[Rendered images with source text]
☆ ☆ ☆ ☆ ☆ ☆ ☆
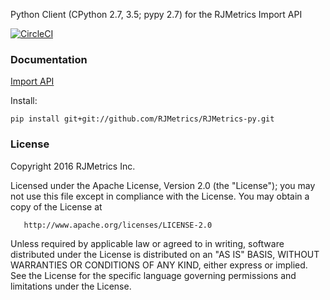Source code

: Python Client (CPython 2.7, 3.5; pypy 2.7) for the RJMetrics Import API

[![CircleCI](https://circleci.com/gh/RJMetrics/RJMetrics-py.svg?style=svg)](https://circleci.com/gh/RJMetrics/RJMetrics-py)

### Documentation

[Import API](http://developers.rjmetrics.com/api.html)

Install:

```
pip install git+git://github.com/RJMetrics/RJMetrics-py.git
```

### License

   Copyright 2016 RJMetrics Inc.

   Licensed under the Apache License, Version 2.0 (the "License");
   you may not use this file except in compliance with the License.
   You may obtain a copy of the License at

       http://www.apache.org/licenses/LICENSE-2.0

   Unless required by applicable law or agreed to in writing, software
   distributed under the License is distributed on an "AS IS" BASIS,
   WITHOUT WARRANTIES OR CONDITIONS OF ANY KIND, either express or implied.
   See the License for the specific language governing permissions and
   limitations under the License.
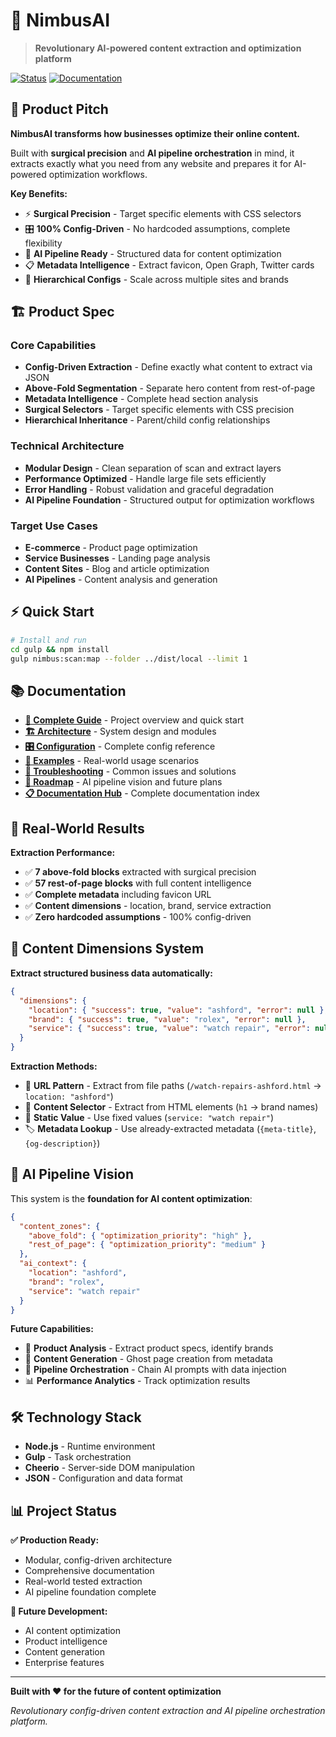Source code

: # 🚀 NimbusAI

> **Revolutionary AI-powered content extraction and optimization platform**

[![Status](https://img.shields.io/badge/status-production--ready-green.svg)](https://github.com/your-repo)
[![Documentation](https://img.shields.io/badge/docs-complete-orange.svg)](./docs/README.md)

## 🎯 **Product Pitch**

**NimbusAI transforms how businesses optimize their online content.** 

Built with **surgical precision** and **AI pipeline orchestration** in mind, it extracts exactly what you need from any website and prepares it for AI-powered optimization workflows.

**Key Benefits:**
- ⚡ **Surgical Precision** - Target specific elements with CSS selectors
- 🎛️ **100% Config-Driven** - No hardcoded assumptions, complete flexibility
- 🚀 **AI Pipeline Ready** - Structured data for content optimization
- 📋 **Metadata Intelligence** - Extract favicon, Open Graph, Twitter cards
- 🔗 **Hierarchical Configs** - Scale across multiple sites and brands

## 🏗️ **Product Spec**

### **Core Capabilities**
- **Config-Driven Extraction** - Define exactly what content to extract via JSON
- **Above-Fold Segmentation** - Separate hero content from rest-of-page
- **Metadata Intelligence** - Complete head section analysis
- **Surgical Selectors** - Target specific elements with CSS precision
- **Hierarchical Inheritance** - Parent/child config relationships

### **Technical Architecture**
- **Modular Design** - Clean separation of scan and extract layers
- **Performance Optimized** - Handle large file sets efficiently
- **Error Handling** - Robust validation and graceful degradation
- **AI Pipeline Foundation** - Structured output for optimization workflows

### **Target Use Cases**
- **E-commerce** - Product page optimization
- **Service Businesses** - Landing page analysis
- **Content Sites** - Blog and article optimization
- **AI Pipelines** - Content analysis and generation

## ⚡ **Quick Start**

```bash
# Install and run
cd gulp && npm install
gulp nimbus:scan:map --folder ../dist/local --limit 1
```

## 📚 **Documentation**

- **[📖 Complete Guide](./docs/README.md)** - Project overview and quick start
- **[🏗️ Architecture](./docs/ARCHITECTURE.md)** - System design and modules
- **[🎛️ Configuration](./docs/CONFIG-GUIDE.md)** - Complete config reference
- **[🎯 Examples](./docs/EXAMPLES.md)** - Real-world usage scenarios
- **[🔧 Troubleshooting](./docs/TROUBLESHOOTING.md)** - Common issues and solutions
- **[🚀 Roadmap](./docs/ROADMAP.md)** - AI pipeline vision and future plans
- **[📋 Documentation Hub](./docs/INDEX.md)** - Complete documentation index

## 🎯 **Real-World Results**

**Extraction Performance:**
- ✅ **7 above-fold blocks** extracted with surgical precision
- ✅ **57 rest-of-page blocks** with full content intelligence
- ✅ **Complete metadata** including favicon URL
- ✅ **Content dimensions** - location, brand, service extraction
- ✅ **Zero hardcoded assumptions** - 100% config-driven

## 🎯 **Content Dimensions System**

**Extract structured business data automatically:**

```json
{
  "dimensions": {
    "location": { "success": true, "value": "ashford", "error": null },
    "brand": { "success": true, "value": "rolex", "error": null },
    "service": { "success": true, "value": "watch repair", "error": null }
  }
}
```

**Extraction Methods:**
- 🔗 **URL Pattern** - Extract from file paths (`/watch-repairs-ashford.html` → `location: "ashford"`)
- 🎯 **Content Selector** - Extract from HTML elements (`h1` → brand names)
- 📌 **Static Value** - Use fixed values (`service: "watch repair"`)
- 🏷️ **Metadata Lookup** - Use already-extracted metadata (`{meta-title}`, `{og-description}`)

## 🚀 **AI Pipeline Vision**

This system is the **foundation for AI content optimization**:

```json
{
  "content_zones": {
    "above_fold": { "optimization_priority": "high" },
    "rest_of_page": { "optimization_priority": "medium" }
  },
  "ai_context": {
    "location": "ashford",
    "brand": "rolex", 
    "service": "watch repair"
  }
}
```

**Future Capabilities:**
- 🎯 **Product Analysis** - Extract product specs, identify brands
- 📝 **Content Generation** - Ghost page creation from metadata
- 🔄 **Pipeline Orchestration** - Chain AI prompts with data injection
- 📊 **Performance Analytics** - Track optimization results

## 🛠️ **Technology Stack**

- **Node.js** - Runtime environment
- **Gulp** - Task orchestration
- **Cheerio** - Server-side DOM manipulation
- **JSON** - Configuration and data format

## 📊 **Project Status**

**✅ Production Ready:**
- Modular, config-driven architecture
- Comprehensive documentation
- Real-world tested extraction
- AI pipeline foundation complete

**🚀 Future Development:**
- AI content optimization
- Product intelligence
- Content generation
- Enterprise features

---

**Built with ❤️ for the future of content optimization**

*Revolutionary config-driven content extraction and AI pipeline orchestration platform.*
☆ ☆ ☆ ☆ ☆ ☆ ☆
Task to complete: Both the line containing "- **Surgical Selectors**" and the line containing "- **[📖 Complete" belong in the answer. Print them and every line above that falls between them exactly, and no others.

Expected answer:
- **Surgical Selectors** - Target specific elements with CSS precision
- **Hierarchical Inheritance** - Parent/child config relationships

### **Technical Architecture**
- **Modular Design** - Clean separation of scan and extract layers
- **Performance Optimized** - Handle large file sets efficiently
- **Error Handling** - Robust validation and graceful degradation
- **AI Pipeline Foundation** - Structured output for optimization workflows

### **Target Use Cases**
- **E-commerce** - Product page optimization
- **Service Businesses** - Landing page analysis
- **Content Sites** - Blog and article optimization
- **AI Pipelines** - Content analysis and generation

## ⚡ **Quick Start**

```bash
# Install and run
cd gulp && npm install
gulp nimbus:scan:map --folder ../dist/local --limit 1
```

## 📚 **Documentation**

- **[📖 Complete Guide](./docs/README.md)** - Project overview and quick start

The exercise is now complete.